King County will have to find a way to make up $20 million in funding for its Mental Illness and Drug Dependency funding by the end of the year.
Over the next three years, the county is projecting a $42 million deficit. The funding — known as MIDD — goes toward a variety of diversion courts, mental health and drug dependency services across the county.
“We do have a severe effect on the MIDD budget that is coming from loss of sales tax revenue this year,” said Leo Flor, head of the county’s Department of Community and Human Services at a May 28 meeting of the MIDD advisory committee.
Dwight Dively, the county’s budget director, said sales tax revenue across the county dropped dramatically in March when compared to the previous year.
Lodging taxes this March were down 90 percent year-over-year. Restaurant and bar sales tax revenue was down 70 percent, and clothing stores and auto dealership revenue were each down by about 60 percent. The MIDD program is entirely funded through sales tax.
And while the county could theoretically choose to fund MIDD programs through its general fund, that budget is also facing a $150 million deficit in the 2021-22 biennium budget.
“The option of continuing programs by having the general fund pay for them is essentially an option that does not exist,” Dively said.
In an attempt to balance this year’s budget, the county will likely use half of its MIDD reserves, or $7 million. It will also likely sell a building in Georgetown where a temporary sobering center operates. That sale could pump another $4 million into the budget. Even still, that leaves a $9 million gap that has to be filled with cuts to programs, according to county officials.
There wasn’t a finalized list of programs at the May 28 meeting that could see reductions. But additional savings could come from therapeutic courts, youth risk assessment programs and by not filling vacant positions.
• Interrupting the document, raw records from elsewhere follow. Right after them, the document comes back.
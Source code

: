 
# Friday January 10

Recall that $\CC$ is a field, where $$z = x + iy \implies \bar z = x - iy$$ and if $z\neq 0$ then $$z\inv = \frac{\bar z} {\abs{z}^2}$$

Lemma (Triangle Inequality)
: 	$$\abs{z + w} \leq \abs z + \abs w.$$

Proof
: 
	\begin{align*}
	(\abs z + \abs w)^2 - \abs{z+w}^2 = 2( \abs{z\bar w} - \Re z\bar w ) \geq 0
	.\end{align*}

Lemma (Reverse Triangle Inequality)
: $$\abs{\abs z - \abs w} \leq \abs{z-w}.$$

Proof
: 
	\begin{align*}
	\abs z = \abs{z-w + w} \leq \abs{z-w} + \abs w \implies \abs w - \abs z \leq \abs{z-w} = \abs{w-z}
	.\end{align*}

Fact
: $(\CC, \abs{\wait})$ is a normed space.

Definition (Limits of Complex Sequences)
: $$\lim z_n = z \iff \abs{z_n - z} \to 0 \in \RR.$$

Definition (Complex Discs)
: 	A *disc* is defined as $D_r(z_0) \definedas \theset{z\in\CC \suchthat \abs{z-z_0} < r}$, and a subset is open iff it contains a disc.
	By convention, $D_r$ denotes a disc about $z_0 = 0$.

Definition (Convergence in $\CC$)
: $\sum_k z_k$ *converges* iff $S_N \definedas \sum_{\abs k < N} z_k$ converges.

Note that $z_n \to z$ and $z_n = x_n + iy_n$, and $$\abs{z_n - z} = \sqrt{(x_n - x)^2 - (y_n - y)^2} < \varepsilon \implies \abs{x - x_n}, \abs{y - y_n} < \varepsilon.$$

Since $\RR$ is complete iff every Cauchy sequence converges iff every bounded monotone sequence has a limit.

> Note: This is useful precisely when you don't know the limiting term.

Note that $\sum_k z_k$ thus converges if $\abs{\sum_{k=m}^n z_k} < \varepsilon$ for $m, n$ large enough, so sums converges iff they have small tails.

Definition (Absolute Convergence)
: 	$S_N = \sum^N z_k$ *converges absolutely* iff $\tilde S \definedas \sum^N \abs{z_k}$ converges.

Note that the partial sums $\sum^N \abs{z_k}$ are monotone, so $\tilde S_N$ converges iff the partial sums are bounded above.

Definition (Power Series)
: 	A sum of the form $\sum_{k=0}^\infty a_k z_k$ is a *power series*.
The county will need to find new revenue sources to fund MIDD programs over the next three years. Dively said this could come from the federal government or from state-authorized sources.
Reductions in services are coming later this year even as demands for them are higher due to the pandemic, said King County Council member Jeanne Kohl-Welles.
“The rates are going up, depression and so forth,” she said.
Nearly 29,000 people from across the county used MIDD-funded services in 2017, of which 42 percent were under age 17. Participants in the programs saw a 29 percent drop in psychiatric hospital use, a 35 percent drop in jail bookings and a 53 percent reduction in emergency room admissions.
The county was awarded more than $260 million as part of the federal CARES Act. However, that funding can’t be used to back-fill the MIDD budget, according to county officials. This money comes with restrictions, prohibiting the county from using it on programs that existed before the pandemic began. The county could use it in future supplemental budget packages if the county can show an increased need for MIDD-programs stemming from the pandemic.